**Task goal:** Find the line containing "- [ ] Coordinate" in the records below. Copy exactly that line and each one after it, ending at the line containing "branch upon approval)", and nothing more.

==================================================

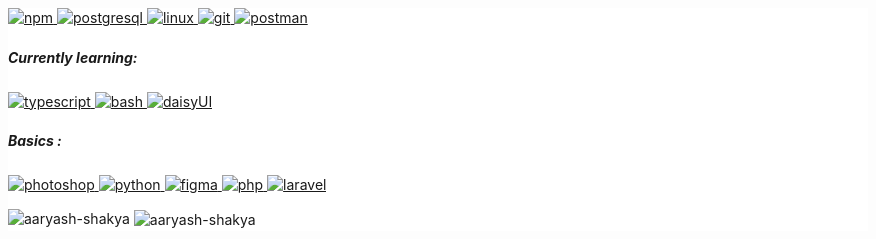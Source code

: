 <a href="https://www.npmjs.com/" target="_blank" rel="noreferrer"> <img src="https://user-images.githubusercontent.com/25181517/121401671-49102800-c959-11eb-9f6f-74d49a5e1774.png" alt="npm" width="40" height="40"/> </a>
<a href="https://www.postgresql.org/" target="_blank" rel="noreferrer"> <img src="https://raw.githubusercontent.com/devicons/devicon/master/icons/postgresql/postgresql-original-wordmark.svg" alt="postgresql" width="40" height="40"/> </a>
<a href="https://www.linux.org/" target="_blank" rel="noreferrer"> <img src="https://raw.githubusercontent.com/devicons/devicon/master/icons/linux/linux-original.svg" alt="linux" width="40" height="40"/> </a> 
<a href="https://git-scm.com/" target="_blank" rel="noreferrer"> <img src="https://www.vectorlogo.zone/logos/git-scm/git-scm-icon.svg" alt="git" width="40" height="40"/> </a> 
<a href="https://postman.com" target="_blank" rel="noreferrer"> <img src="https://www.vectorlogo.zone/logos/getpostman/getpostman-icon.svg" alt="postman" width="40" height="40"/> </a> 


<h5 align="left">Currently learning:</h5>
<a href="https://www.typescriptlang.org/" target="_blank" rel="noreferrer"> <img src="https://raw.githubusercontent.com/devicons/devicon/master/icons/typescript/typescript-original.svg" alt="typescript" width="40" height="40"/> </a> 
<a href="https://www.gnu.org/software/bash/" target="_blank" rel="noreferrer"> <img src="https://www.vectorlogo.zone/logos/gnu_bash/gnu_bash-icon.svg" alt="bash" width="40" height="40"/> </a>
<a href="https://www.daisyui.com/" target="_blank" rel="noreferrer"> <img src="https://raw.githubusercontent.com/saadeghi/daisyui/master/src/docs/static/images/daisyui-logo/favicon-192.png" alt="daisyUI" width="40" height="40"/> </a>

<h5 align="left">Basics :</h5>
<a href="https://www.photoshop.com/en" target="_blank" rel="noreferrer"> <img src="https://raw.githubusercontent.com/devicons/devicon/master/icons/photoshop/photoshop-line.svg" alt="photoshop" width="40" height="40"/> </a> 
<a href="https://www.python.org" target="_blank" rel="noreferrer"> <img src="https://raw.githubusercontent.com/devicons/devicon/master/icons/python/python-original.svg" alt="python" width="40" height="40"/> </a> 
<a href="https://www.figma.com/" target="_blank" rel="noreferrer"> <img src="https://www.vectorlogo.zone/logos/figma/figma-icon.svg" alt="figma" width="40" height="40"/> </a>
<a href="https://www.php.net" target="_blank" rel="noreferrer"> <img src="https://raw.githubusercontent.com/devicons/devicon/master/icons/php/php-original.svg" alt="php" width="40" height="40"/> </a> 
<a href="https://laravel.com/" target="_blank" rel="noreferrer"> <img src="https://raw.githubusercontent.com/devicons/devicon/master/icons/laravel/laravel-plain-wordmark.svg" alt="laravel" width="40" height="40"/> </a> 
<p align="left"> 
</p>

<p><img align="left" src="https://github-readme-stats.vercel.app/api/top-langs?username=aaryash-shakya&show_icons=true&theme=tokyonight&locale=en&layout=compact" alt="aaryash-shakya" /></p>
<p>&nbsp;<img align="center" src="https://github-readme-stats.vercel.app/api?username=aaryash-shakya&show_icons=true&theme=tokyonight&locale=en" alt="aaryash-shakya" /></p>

==================================================

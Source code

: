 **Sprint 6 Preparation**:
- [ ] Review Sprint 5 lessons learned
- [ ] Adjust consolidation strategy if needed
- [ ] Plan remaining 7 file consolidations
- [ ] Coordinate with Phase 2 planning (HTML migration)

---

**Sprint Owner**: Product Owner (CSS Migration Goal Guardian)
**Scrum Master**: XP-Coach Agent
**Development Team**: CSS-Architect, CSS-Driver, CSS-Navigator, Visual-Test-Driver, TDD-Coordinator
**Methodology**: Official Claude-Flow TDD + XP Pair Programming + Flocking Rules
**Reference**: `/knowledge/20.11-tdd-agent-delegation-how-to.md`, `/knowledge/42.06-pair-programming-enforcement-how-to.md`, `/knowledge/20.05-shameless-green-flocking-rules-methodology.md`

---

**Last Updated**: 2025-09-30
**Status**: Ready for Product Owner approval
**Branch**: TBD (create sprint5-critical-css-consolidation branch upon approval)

==================================================

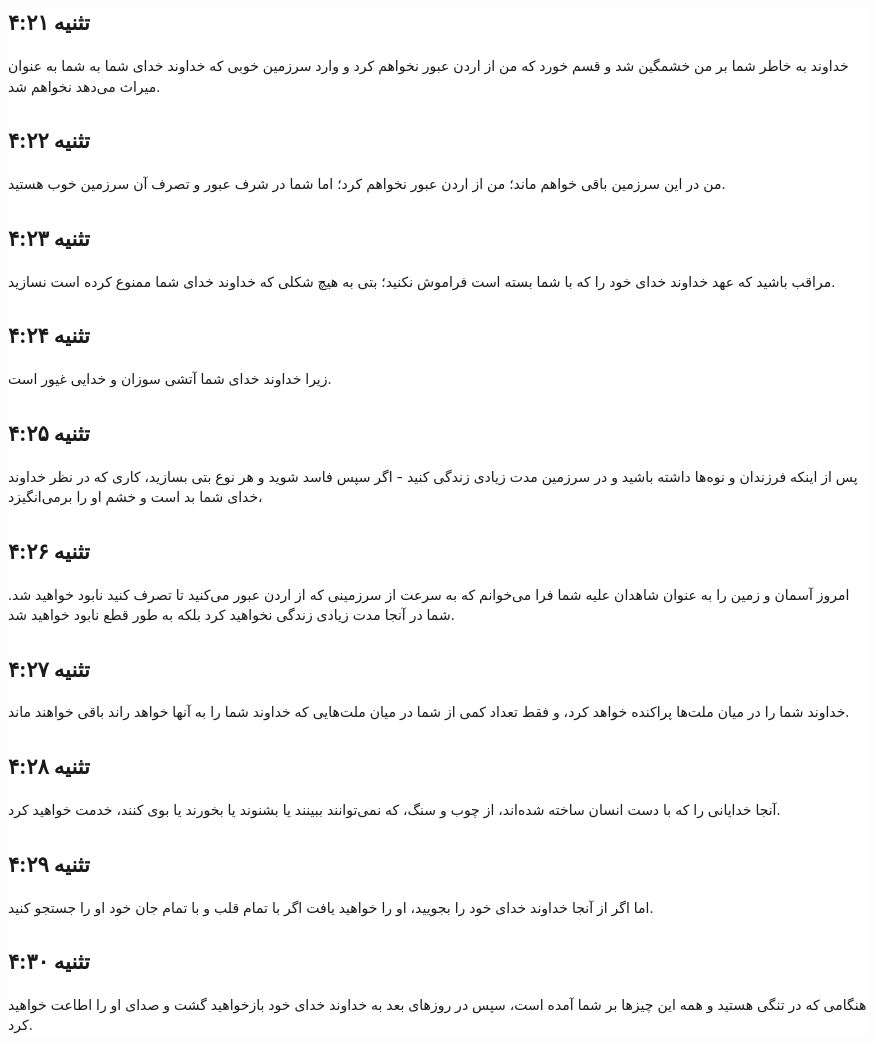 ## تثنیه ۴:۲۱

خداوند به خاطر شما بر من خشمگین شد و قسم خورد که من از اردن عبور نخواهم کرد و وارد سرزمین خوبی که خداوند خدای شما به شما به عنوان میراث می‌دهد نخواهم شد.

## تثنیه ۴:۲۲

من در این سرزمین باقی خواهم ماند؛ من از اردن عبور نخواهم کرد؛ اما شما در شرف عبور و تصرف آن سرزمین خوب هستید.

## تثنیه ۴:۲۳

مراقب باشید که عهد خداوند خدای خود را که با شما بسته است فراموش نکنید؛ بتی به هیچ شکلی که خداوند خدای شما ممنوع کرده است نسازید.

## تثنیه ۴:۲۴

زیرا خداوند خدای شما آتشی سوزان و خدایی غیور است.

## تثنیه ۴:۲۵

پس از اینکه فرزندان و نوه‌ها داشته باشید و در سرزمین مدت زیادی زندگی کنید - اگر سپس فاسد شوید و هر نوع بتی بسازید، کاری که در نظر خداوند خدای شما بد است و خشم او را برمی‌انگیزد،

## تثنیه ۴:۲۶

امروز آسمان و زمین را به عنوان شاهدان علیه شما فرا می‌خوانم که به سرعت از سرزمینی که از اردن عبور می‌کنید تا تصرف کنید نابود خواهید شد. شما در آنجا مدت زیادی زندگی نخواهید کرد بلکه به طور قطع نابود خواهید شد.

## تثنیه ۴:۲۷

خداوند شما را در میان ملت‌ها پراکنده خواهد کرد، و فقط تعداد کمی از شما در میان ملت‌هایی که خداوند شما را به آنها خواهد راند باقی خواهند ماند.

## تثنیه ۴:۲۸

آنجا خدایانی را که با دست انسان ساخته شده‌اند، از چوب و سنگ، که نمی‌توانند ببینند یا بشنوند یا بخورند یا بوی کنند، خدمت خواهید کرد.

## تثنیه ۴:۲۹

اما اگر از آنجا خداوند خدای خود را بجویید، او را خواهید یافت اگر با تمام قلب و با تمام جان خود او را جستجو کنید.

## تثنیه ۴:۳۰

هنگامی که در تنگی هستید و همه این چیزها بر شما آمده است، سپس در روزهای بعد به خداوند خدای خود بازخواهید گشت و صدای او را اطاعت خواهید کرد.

==================================================

**Solution to the exercise:**
- [ ] Coordinate with Phase 2 planning (HTML migration)

---

**Sprint Owner**: Product Owner (CSS Migration Goal Guardian)
**Scrum Master**: XP-Coach Agent
**Development Team**: CSS-Architect, CSS-Driver, CSS-Navigator, Visual-Test-Driver, TDD-Coordinator
**Methodology**: Official Claude-Flow TDD + XP Pair Programming + Flocking Rules
**Reference**: `/knowledge/20.11-tdd-agent-delegation-how-to.md`, `/knowledge/42.06-pair-programming-enforcement-how-to.md`, `/knowledge/20.05-shameless-green-flocking-rules-methodology.md`

---

**Last Updated**: 2025-09-30
**Status**: Ready for Product Owner approval
**Branch**: TBD (create sprint5-critical-css-consolidation branch upon approval)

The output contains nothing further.